Friday, 28 August 2015 12:09

Alan McKenney

SARATOGA SPRINGS — Wearing suspenders and a purple beret and making daily downtown rounds to share lively chats about politics, music and books, Alan “Captain Fun” McKenney was often called the Unofficial Mayor of Saratoga Springs, NY. He passed away at home in Saratoga Springs on August 15, 2015, amidst his legendary collection of music and books. 

Born August 31, 1944, Al was raised in Ashland, MA, by his parents, Margaret Isabel McKenney (neé Honey) and Wallace McKenney, with his brother Owen (deceased) and sister Susan. It was there he discovered the love of music that would form the focus of his life.

As a teenager studying at Boston University in 1964 he immersed himself in the city’s burgeoning folk music scene, soon deciding it had more to offer than college. He spent four years exploring the music clubs and working with troubled children at the Judge Baker Guidance Center. Al had a wonderful way with kids, enjoying their silly humor and quickly developing with them a heap of “inside jokes.”
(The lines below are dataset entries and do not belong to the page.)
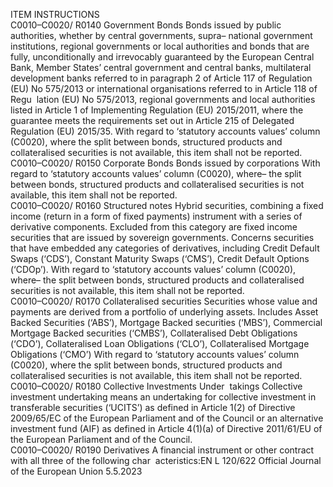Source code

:  
ITEM  INSTRUCTIONS  
C0010–C0020/ 
R0140  Government Bonds  Bonds issued by public authorities, whether by central governments, supra– 
national government institutions, regional governments or local authorities and 
bonds that are fully, unconditionally and irrevocably guaranteed by the European 
Central Bank, Member States’ central government and central banks, multilateral 
development banks referred to in paragraph 2 of Article 117 of Regulation (EU) 
No 575/2013 or international organisations referred to in Article 118 of Regu ­
lation (EU) No 575/2013, regional governments and local authorities listed in 
Article 1 of Implementing Regulation (EU) 2015/2011, where the guarantee 
meets the requirements set out in Article 215 of Delegated Regulation (EU) 
2015/35. 
With regard to ‘statutory accounts values’ column (C0020), where the split 
between bonds, structured products and collateralised securities is not available, 
this item shall not be reported.  
C0010–C0020/ 
R0150  Corporate Bonds  Bonds issued by corporations 
With regard to ‘statutory accounts values’ column (C0020), where– the split 
between bonds, structured products and collateralised securities is not available, 
this item shall not be reported.  
C0010–C0020/ 
R0160  Structured notes  Hybrid securities, combining a fixed income (return in a form of fixed payments) 
instrument with a series of derivative components. Excluded from this category 
are fixed income securities that are issued by sovereign governments. Concerns 
securities that have embedded any categories of derivatives, including Credit 
Default Swaps (‘CDS’), Constant Maturity Swaps (‘CMS’), Credit Default Options 
(‘CDOp’). 
With regard to ‘statutory accounts values’ column (C0020), where– the split 
between bonds, structured products and collateralised securities is not available, 
this item shall not be reported.  
C0010–C0020/ 
R0170  Collateralised securities  Securities whose value and payments are derived from a portfolio of underlying 
assets. Includes Asset Backed Securities (‘ABS’), Mortgage Backed securities (‘MBS’), 
Commercial Mortgage Backed securities (‘CMBS’), Collateralised Debt Obligations 
(‘CDO’), Collateralised Loan Obligations (‘CLO’), Collateralised Mortgage 
Obligations (‘CMO’) 
With regard to ‘statutory accounts values’ column (C0020), where the split 
between bonds, structured products and collateralised securities is not available, 
this item shall not be reported.  
C0010–C0020/ 
R0180  Collective Investments Under ­
takings  Collective investment undertaking means an undertaking for collective investment 
in transferable securities (‘UCITS’) as defined in Article 1(2) of Directive 
2009/65/EC of the European Parliament and of the Council or an alternative 
investment fund (AIF) as defined in Article 4(1)(a) of Directive 2011/61/EU of 
the European Parliament and of the Council.  
C0010–C0020/ 
R0190  Derivatives  A financial instrument or other contract with all three of the following char ­
acteristics:EN  L 120/622 Official Journal of the European Union 5.5.2023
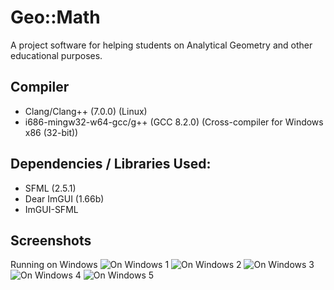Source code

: # Geo::Math

A project software for helping students on Analytical Geometry and other educational purposes.

## Compiler
* Clang/Clang++ (7.0.0) (Linux)
* i686-mingw32-w64-gcc/g++ (GCC 8.2.0) (Cross-compiler for Windows x86 (32-bit))

## Dependencies / Libraries Used:
* SFML (2.5.1)
* Dear ImGUI (1.66b)
* ImGUI-SFML

## Screenshots
Running on Windows
![On Windows 1](https://github.com/flamendless/MathProject/blob/master/assets/screenshots/windows1.png)
![On Windows 2](https://github.com/flamendless/MathProject/blob/master/assets/screenshots/windows2.png)
![On Windows 3](https://github.com/flamendless/MathProject/blob/master/assets/screenshots/windows3.png)
![On Windows 4](https://github.com/flamendless/MathProject/blob/master/assets/screenshots/windows4.png)
![On Windows 5](https://github.com/flamendless/MathProject/blob/master/assets/screenshots/windows5.png)
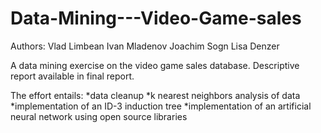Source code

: # Data-Mining---Video-Game-sales

Authors:
Vlad Limbean
Ivan Mladenov
Joachim Sogn
Lisa Denzer

A data mining exercise on the video game sales database. Descriptive report available in final report.

The effort entails:
*data cleanup 
*k nearest neighbors analysis of data 
*implementation of an ID-3 induction tree
*implementation of an artificial neural network using open source libraries
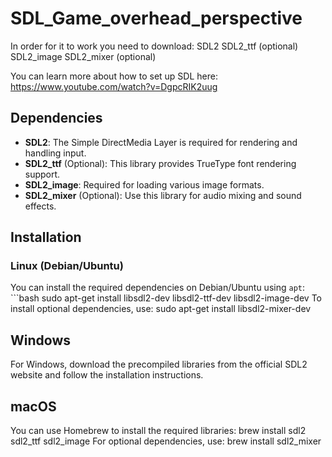 # SDL_Game_overhead_perspective
In order for it to work you need to download:
SDL2
SDL2_ttf (optional)
SDL2_image
SDL2_mixer (optional)

You can learn more about how to set up SDL here: 
https://www.youtube.com/watch?v=DgpcRIK2uug

## Dependencies

- **SDL2**: The Simple DirectMedia Layer is required for rendering and handling input.
- **SDL2_ttf** (Optional): This library provides TrueType font rendering support.
- **SDL2_image**: Required for loading various image formats.
- **SDL2_mixer** (Optional): Use this library for audio mixing and sound effects.

## Installation

### Linux (Debian/Ubuntu)

You can install the required dependencies on Debian/Ubuntu using `apt`:
\`\`\`bash
sudo apt-get install libsdl2-dev libsdl2-ttf-dev libsdl2-image-dev
To install optional dependencies, use:
sudo apt-get install libsdl2-mixer-dev

## Windows

For Windows, download the precompiled libraries from the official SDL2 website and follow the installation instructions.

## macOS

You can use Homebrew to install the required libraries:
brew install sdl2 sdl2_ttf sdl2_image
For optional dependencies, use:
brew install sdl2_mixer
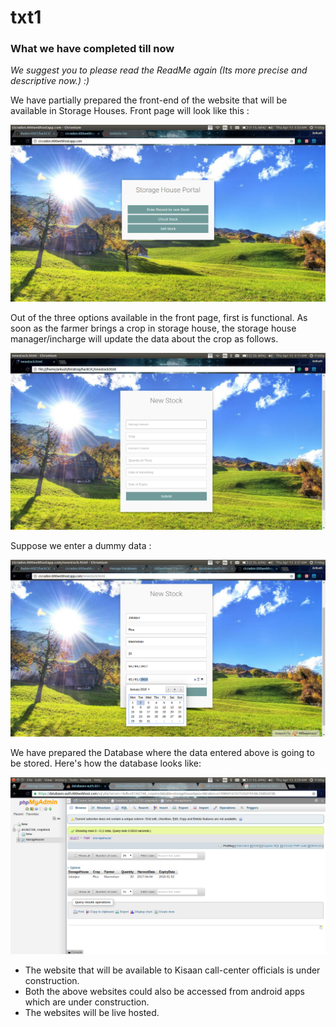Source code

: # txt1

### What we have completed till now

*We suggest you to please read the ReadMe again (Its more precise and descriptive now.) :)*


We have partially prepared the front-end of the website that will be available in Storage Houses.
Front page will look like this :

![img1](/images/img1.png)


Out of the three options available in the front page, first is functional. As soon as the farmer brings a crop in storage house, the storage house manager/incharge will update the data about the crop as follows.

![img2](/images/img2.png)


Suppose we enter a dummy data :

![img3](/images/img3.png)


We have prepared the Database where the data entered above is going to be stored. Here's how the database looks like:

![img4](/images/img4.png)


- The website that will be available to Kisaan call-center officials is under construction.
- Both the above websites could also be accessed from android apps which are under construction.
- The websites will be live hosted.
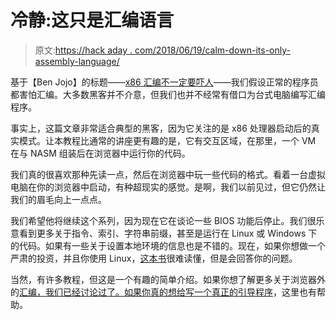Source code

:# 冷静:这只是汇编语言

> 原文:[https://hack aday . com/2018/06/19/calm-down-its-only-assembly-language/](https://hackaday.com/2018/06/19/calm-down-its-only-assembly-language/)

基于【Ben Jojo】的标题——[x86 汇编不一定要吓人](https://blog.benjojo.co.uk/post/interactive-x86-bootloader-tutorial)——我们假设正常的程序员都害怕汇编。大多数黑客并不介意，但我们也并不经常有借口为台式电脑编写汇编程序。

事实上，这篇文章非常适合典型的黑客，因为它关注的是 x86 处理器启动后的真实模式。让本教程比通常的讲座更有趣的是，它有交互区域，在那里，一个 VM 在与 NASM 组装后在浏览器中运行你的代码。

我们真的很喜欢那种先读一点，然后在浏览器中玩一些代码的格式。看着一台虚拟电脑在你的浏览器中启动，有种超现实的感觉。是啊，我们以前见过，但它仍然让我们的眉毛向上一点点。

我们希望他将继续这个系列，因为现在它在谈论一些 BIOS 功能后停止。我们很乐意看到更多关于指令、索引、字符串前缀，甚至是运行在 Linux 或 Windows 下的代码。如果有一些关于设置本地环境的信息也是不错的。现在，如果你想做一个严肃的投资，并且你使用 Linux，[这本书](http://www.egr.unlv.edu/~ed/assembly64.pdf)很难读懂，但是会回答你的问题。

当然，有许多教程，但这是一个有趣的简单介绍。如果你想了解更多关于浏览器外的[汇编，我们已经讨论过了。如果你真的想给](https://hackaday.com/2016/06/14/linux-assembly-required/)[写一个真正的引导程序](https://hackaday.com/2017/10/23/write-your-own-x86-bootloader/)，这里也有帮助。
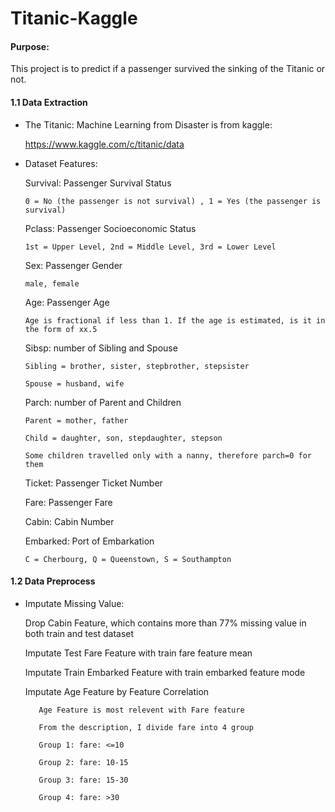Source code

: # Titanic-Kaggle

#### Purpose:

This project is to predict if a passenger survived the sinking of the Titanic or not. 

#### 1.1 Data Extraction
    
   * The Titanic: Machine Learning from Disaster is from kaggle:
   
        https://www.kaggle.com/c/titanic/data
        
   * Dataset Features:
   
        Survival: Passenger Survival Status
        
         0 = No (the passenger is not survival) , 1 = Yes (the passenger is survival)
        
        Pclass: Passenger Socioeconomic Status
        
         1st = Upper Level, 2nd = Middle Level, 3rd = Lower Level
        
        Sex: Passenger Gender
        
         male, female
        
        Age: Passenger Age
        
         Age is fractional if less than 1. If the age is estimated, is it in the form of xx.5
         
        Sibsp: number of Sibling and Spouse
        
         Sibling = brother, sister, stepbrother, stepsister
        
         Spouse = husband, wife

        Parch: number of Parent and Children
        
         Parent = mother, father
        
         Child = daughter, son, stepdaughter, stepson
         
         Some children travelled only with a nanny, therefore parch=0 for them
        
        Ticket: Passenger Ticket Number
        
        Fare: Passenger Fare
        
        Cabin: Cabin Number
        
        Embarked: Port of Embarkation
        
         C = Cherbourg, Q = Queenstown, S = Southampton
        
        
#### 1.2 Data Preprocess

   * Imputate Missing Value:
        
        Drop Cabin Feature, which contains more than 77% missing value in both train and test dataset
        
        Imputate Test Fare Feature with train fare feature mean
        
        Imputate Train Embarked Feature with train embarked feature mode
        
        Imputate Age Feature by Feature Correlation
        
            Age Feature is most relevent with Fare feature 
            
            From the description, I divide fare into 4 group

            Group 1: fare: <=10
            
            Group 2: fare: 10-15
            
            Group 3: fare: 15-30
            
            Group 4: fare: >30
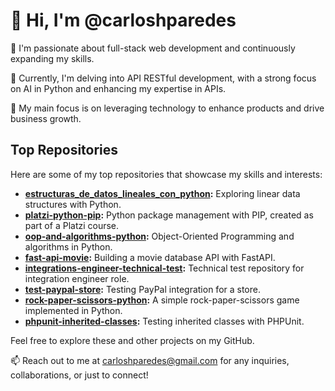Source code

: # 👋 Hi, I'm @carloshparedes

👀 I'm passionate about full-stack web development and continuously expanding my skills.

🌱 Currently, I'm delving into API RESTful development, with a strong focus on AI in Python and enhancing my expertise in APIs.

🚀 My main focus is on leveraging technology to enhance products and drive business growth.

## Top Repositories

Here are some of my top repositories that showcase my skills and interests:

- **[estructuras_de_datos_lineales_con_python](https://github.com/carloshparedes/estructuras_de_datos_lineales_con_python):** Exploring linear data structures with Python.
- **[platzi-python-pip](https://github.com/carloshparedes/platzi-python-pip):** Python package management with PIP, created as part of a Platzi course.
- **[oop-and-algorithms-python](https://github.com/carloshparedes/oop-and-algorithms-python):** Object-Oriented Programming and algorithms in Python.
- **[fast-api-movie](https://github.com/carloshparedes/fast-api-movie):** Building a movie database API with FastAPI.
- **[integrations-engineer-technical-test](https://github.com/carloshparedes/integrations-engineer-technical-test):** Technical test repository for integration engineer role.
- **[test-paypal-store](https://github.com/carloshparedes/test-paypal-store):** Testing PayPal integration for a store.
- **[rock-paper-scissors-python](https://github.com/carloshparedes/rock-paper-scissors-python):** A simple rock-paper-scissors game implemented in Python.
- **[phpunit-inherited-classes](https://github.com/carloshparedes/phpunit-inherited-classes):** Testing inherited classes with PHPUnit.

Feel free to explore these and other projects on my GitHub.

📫 Reach out to me at carloshparedes@gmail.com for any inquiries, collaborations, or just to connect!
By 1968, the nation’s progressive social movements and growing hippie culture were causing a generational rift everywhere. Embracing the best of the spirit of the age, Al and a couple friends asked the teens of Ashland what they needed. They wanted a coffeehouse, so he helped them open one in the Ashland Federated Church. Called The Mandela, it offered writing and art supplies along with music, and while the kids handled most of the management, Al began booking the weekend folk concerts. The first two acts were Bob White of Saratoga Springs, and the Millard Fillmore Memorial Orchestra and Chorus (Don Armstrong and Tom Mitchell) also of Saratoga. They both told him about Caffè Lena, the Saratoga Springs coffeehouse that opened in 1960 and had become a major stop on the folk circuit.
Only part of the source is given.